REQUIRED WORK: Your answer is the lines below, exactly, from the one that contains "- Points: 2" through the one that contains "Use C# to implement", both included.

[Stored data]
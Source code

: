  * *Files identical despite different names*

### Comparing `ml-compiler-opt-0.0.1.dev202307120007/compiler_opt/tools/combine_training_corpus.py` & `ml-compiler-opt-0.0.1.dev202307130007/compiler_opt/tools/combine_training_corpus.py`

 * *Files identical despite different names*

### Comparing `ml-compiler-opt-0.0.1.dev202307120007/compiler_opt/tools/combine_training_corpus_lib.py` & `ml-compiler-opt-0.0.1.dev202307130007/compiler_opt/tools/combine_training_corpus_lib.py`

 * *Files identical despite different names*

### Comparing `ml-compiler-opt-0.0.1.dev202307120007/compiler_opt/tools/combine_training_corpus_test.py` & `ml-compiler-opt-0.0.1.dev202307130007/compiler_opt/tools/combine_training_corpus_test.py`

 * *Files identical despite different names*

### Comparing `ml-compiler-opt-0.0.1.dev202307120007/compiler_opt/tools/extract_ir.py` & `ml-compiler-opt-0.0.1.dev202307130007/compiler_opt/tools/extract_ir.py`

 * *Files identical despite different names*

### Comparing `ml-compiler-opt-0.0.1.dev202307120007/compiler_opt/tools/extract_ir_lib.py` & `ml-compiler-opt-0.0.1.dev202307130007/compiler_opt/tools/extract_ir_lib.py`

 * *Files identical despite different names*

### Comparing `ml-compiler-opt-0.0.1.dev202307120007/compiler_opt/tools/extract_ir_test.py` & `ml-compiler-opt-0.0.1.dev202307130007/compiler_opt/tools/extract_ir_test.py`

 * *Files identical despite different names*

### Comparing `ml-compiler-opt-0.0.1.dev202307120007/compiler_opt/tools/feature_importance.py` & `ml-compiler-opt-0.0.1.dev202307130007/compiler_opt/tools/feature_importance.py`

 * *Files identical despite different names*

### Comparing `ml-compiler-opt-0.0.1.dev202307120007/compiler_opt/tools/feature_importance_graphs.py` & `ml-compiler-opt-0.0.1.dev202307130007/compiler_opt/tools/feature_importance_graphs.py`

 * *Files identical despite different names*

---

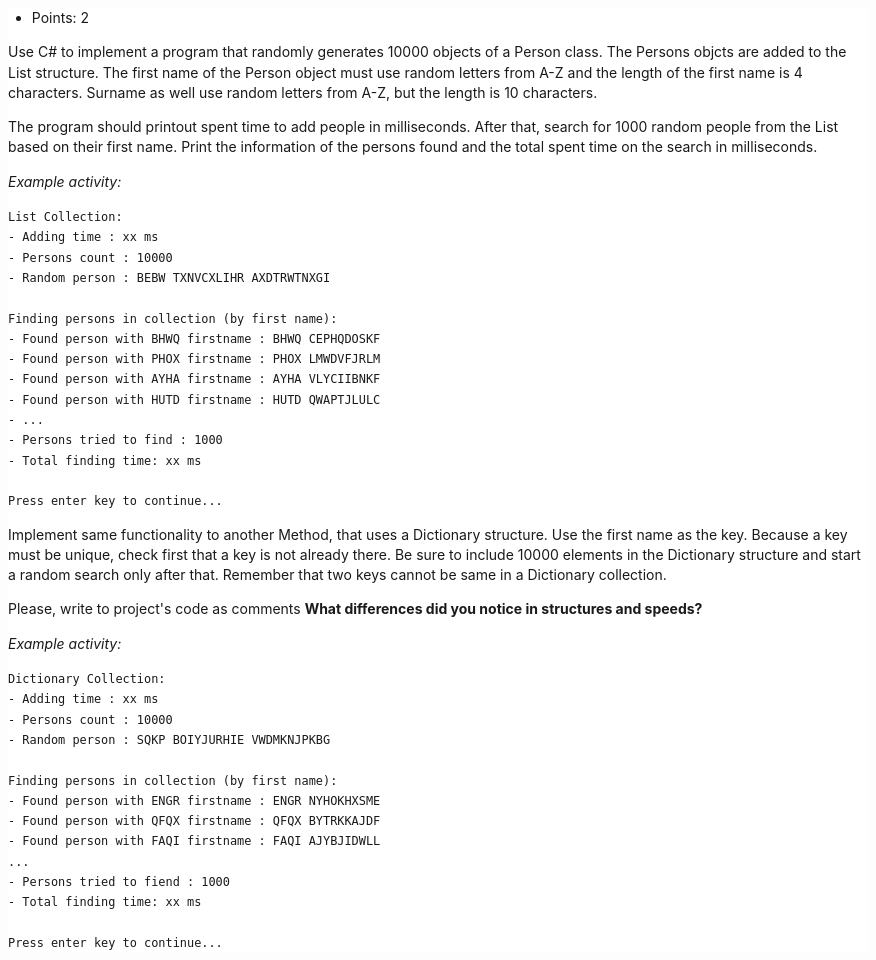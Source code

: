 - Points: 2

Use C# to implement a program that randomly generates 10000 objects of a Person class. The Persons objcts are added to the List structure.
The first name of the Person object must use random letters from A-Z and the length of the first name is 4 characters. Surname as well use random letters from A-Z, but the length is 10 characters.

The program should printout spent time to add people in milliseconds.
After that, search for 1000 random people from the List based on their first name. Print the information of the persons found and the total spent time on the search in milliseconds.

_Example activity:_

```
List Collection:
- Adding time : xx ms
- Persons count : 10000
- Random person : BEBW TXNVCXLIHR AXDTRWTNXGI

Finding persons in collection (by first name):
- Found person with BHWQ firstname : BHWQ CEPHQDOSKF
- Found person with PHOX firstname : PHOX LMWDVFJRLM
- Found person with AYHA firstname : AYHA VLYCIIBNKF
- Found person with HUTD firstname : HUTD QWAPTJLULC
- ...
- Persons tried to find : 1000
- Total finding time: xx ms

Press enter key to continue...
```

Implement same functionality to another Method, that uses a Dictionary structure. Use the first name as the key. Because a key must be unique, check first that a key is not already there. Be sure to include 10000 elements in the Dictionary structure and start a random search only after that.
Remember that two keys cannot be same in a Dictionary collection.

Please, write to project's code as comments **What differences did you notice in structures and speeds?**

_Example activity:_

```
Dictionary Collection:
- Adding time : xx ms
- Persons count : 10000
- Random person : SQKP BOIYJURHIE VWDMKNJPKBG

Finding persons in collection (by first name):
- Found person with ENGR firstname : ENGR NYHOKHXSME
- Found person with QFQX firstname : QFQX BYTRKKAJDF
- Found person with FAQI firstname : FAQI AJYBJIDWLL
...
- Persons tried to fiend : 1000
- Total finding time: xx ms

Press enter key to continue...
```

EXERCISE SOLUTION:
: - Points: 2

Use C# to implement a program that randomly generates 10000 objects of a Person class. The Persons objcts are added to the List structure.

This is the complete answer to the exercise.